Chef François de Mélogue

Loup de Mer Riviera Style 01 

I uploaded just a quick recipe for a dish coming up at our new restaurant Figue opening in February 2013 in La Quinta, California…  I stole inspiration from Alain Ducasse when I had it several years ago in Monte Carlo.  It is my tribute to a great Chef.

Ingredients for four orders:

2                      Loup de Mer, about one and half pounds each

1 pound           Bread Crumbs

1/2 l                Heavy Cream

200 g              Swiss Chard, chop leaves for filling, use stems for base

2                      Eggs

140 g              Parmesan

2                      Tomatoes, cooked into confit

6 cloves         Garlic, roasted cloves

2 T                   Basil, Chiffonade

2 T                   Chervil Chiffonade

2 T                   Parsley Chiffonade

6 T                   Olive Oil

1/2 c.             White Wine Sauce

pinch             Saffron

Mise en Place:

  1. Soak breadcrumbs in cream, add Swiss chard, egg, parmesan, tomato confite, mashed garlic and herbs.
  2. Bone loup, roll filets, tie.

To Order:

  1. Roast loup de mer, baste in olive oil.
  2. Sauté Swiss Chard stems in butter.
  3. Plate in center of plate with fish on top.  Nap with sauce.

Charcuterie (Char – KOOTer- REE): The Craft of Salting, Smoking and Curing


One of the focal points of our new restaurant Figue will be the charcuterie bar.  This has been a hard concept for me to get my brain around.  Not hard in the sense of what to serve but more how to serve and how to approach it.

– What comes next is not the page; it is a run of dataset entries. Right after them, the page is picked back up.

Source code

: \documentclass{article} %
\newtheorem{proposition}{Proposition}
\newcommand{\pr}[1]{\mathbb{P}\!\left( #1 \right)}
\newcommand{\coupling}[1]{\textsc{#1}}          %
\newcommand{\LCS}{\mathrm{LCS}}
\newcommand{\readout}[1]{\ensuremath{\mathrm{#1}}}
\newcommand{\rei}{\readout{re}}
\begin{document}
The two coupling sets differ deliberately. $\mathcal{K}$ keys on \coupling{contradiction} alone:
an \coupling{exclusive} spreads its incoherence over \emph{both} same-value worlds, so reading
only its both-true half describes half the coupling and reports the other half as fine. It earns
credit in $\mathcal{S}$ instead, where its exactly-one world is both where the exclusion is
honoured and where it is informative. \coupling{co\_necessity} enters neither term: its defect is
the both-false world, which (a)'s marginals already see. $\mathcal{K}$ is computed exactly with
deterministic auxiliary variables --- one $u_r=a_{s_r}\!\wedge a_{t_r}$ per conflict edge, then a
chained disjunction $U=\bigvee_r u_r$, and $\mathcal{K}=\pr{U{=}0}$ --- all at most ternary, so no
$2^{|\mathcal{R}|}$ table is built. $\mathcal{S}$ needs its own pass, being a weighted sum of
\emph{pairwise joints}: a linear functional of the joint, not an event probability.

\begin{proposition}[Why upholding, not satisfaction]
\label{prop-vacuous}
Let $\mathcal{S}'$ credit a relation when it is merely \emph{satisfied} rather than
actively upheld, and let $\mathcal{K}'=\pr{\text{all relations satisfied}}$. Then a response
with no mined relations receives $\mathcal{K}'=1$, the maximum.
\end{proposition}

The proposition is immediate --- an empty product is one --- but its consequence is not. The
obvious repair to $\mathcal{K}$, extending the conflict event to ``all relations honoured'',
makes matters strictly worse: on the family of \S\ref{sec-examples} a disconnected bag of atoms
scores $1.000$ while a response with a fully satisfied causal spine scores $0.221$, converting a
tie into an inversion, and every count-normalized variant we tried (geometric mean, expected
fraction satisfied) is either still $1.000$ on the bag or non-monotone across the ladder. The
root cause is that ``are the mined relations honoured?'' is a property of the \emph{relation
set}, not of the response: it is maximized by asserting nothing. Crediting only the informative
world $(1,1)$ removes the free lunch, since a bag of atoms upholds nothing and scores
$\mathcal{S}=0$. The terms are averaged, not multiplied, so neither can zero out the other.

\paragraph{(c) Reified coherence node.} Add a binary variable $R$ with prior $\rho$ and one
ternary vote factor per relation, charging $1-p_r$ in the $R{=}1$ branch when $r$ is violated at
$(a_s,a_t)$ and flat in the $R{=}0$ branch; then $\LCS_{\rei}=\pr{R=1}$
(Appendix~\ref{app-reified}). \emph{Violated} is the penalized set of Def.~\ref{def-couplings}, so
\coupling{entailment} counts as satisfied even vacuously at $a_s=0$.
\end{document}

On the offerings side of the debate I want to feature the absolutely sexy Jamón Ibérico de Bellota.  This ham is from free-range pigs that roam oak forests, called dehesas, along the border between Spain and Portugal, and eat only acorns during this last period. Bellota jamones are prized both for their smooth texture and rich, savory taste. A good ibérico ham has regular flecks of intramuscular fat, marbling. Because of the pig’s diet of acorns, much of the fat is oleic acid, a monounsaturated fatty acid that has been shown to lower LDL cholesterol and raise HDL cholesterol.  Other offerings will include a wide range of locally prepared charcuterie from salumi artisans like the Meat Men in San Diego whose cured meats are absolutely amazing (go to their site here), Paul Bertolli’s incredible handcrafted  Fra Mani line (visit Fra Mani here), Cristiano Creminelli’s amazing salumi (visit Creminelli’s here) to producing some of our own mortadellas, lonzo’s and the like.  So many great cured meats to offer so little time!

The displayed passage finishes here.